Exercise details:
From the line containing "Group software development, workflows" down to the line containing "## Relevant Background Reading" in the records below, reproduce every line exactly, ends included, and omit all others.

================================

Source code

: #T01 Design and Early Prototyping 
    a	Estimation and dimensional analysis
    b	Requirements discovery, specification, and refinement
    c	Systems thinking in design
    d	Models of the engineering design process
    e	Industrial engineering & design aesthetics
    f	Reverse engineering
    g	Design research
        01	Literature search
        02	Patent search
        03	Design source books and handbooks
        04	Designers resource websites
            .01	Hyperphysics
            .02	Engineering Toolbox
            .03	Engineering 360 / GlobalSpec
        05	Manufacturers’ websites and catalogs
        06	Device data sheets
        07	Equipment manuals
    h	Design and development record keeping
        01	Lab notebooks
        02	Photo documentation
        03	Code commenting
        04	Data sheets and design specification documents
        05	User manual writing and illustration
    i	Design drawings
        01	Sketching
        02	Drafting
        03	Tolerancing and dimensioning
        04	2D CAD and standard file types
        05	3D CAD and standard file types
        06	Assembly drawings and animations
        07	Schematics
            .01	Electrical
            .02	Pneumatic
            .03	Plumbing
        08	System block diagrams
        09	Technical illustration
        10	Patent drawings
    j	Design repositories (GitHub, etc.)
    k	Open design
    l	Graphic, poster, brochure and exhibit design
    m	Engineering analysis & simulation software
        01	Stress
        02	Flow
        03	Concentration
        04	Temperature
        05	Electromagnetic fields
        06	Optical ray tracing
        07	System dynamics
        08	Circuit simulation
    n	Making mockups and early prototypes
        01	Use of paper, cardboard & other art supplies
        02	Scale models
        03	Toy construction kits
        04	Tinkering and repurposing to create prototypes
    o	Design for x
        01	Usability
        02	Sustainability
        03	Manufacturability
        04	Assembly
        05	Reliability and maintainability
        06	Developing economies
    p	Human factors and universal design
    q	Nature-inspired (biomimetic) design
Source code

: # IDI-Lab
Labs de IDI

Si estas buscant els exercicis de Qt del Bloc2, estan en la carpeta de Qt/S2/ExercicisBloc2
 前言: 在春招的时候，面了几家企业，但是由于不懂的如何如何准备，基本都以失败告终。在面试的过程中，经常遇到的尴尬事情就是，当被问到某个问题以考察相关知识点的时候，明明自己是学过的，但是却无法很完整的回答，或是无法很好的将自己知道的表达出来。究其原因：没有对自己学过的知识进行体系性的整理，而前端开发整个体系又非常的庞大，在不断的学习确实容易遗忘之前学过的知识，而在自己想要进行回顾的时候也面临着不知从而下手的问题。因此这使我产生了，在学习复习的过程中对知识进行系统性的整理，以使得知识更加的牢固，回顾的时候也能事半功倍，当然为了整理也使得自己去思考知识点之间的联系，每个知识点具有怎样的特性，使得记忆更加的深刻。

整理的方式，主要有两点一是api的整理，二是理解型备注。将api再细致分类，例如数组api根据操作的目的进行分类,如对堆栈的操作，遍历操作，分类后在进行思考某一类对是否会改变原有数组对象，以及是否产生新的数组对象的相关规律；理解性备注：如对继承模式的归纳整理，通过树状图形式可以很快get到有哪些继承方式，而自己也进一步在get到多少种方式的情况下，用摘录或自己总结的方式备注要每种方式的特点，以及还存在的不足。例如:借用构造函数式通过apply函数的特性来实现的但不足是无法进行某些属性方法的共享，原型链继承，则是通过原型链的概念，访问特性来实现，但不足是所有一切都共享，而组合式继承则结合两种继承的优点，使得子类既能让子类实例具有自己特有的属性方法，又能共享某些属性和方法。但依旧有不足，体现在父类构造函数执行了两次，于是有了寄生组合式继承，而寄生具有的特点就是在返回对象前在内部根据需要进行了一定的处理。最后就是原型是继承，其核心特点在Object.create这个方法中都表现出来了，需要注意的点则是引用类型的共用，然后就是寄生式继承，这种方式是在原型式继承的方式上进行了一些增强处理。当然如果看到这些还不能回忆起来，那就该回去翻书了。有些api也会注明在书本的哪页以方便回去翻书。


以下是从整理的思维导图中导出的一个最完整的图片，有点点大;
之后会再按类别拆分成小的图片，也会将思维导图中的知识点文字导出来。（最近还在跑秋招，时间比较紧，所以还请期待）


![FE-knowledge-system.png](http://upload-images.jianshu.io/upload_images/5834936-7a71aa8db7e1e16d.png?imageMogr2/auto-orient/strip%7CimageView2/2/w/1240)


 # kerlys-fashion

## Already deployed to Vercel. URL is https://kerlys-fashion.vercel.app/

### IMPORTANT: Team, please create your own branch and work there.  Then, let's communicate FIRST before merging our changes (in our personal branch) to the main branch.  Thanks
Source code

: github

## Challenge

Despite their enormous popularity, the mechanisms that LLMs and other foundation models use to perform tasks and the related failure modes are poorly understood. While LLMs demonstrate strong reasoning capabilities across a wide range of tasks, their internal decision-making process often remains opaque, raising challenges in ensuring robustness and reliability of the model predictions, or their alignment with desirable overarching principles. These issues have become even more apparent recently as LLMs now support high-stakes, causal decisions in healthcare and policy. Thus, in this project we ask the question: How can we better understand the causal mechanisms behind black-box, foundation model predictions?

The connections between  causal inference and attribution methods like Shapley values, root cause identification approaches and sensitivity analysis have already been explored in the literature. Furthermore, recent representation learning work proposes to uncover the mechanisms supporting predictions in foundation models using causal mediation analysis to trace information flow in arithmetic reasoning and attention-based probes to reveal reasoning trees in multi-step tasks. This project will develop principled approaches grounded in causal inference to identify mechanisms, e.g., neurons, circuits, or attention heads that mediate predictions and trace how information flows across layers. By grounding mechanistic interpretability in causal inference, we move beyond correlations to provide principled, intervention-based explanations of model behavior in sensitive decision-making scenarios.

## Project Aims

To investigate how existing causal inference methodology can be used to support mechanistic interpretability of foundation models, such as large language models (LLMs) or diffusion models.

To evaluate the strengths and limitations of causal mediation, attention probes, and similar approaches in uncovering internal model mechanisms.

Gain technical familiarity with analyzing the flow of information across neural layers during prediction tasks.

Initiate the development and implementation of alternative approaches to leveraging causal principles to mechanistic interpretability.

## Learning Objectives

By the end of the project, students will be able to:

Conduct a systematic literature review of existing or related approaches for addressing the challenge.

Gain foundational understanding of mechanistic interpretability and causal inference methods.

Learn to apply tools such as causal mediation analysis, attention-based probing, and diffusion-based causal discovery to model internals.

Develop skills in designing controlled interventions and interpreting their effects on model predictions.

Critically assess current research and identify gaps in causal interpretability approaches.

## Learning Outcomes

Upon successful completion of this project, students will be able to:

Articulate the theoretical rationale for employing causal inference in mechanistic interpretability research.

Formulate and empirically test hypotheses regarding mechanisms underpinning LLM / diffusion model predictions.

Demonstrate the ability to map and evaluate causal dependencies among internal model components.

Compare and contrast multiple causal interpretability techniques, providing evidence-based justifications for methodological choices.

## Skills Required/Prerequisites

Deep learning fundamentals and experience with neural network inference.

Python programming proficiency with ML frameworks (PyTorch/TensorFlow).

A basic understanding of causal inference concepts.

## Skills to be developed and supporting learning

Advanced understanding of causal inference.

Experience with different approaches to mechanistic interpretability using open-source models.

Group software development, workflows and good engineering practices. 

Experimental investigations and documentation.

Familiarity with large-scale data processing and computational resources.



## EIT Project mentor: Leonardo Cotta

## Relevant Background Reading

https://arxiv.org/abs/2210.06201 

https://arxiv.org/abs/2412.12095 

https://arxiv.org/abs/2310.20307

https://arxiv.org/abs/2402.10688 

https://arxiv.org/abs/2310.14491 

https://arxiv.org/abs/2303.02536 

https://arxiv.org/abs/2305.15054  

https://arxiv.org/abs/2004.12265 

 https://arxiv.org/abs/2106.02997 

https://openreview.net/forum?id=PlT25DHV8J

================================

Response box:
Group software development, workflows and good engineering practices. 

Experimental investigations and documentation.

Familiarity with large-scale data processing and computational resources.



## EIT Project mentor: Leonardo Cotta

## Relevant Background Reading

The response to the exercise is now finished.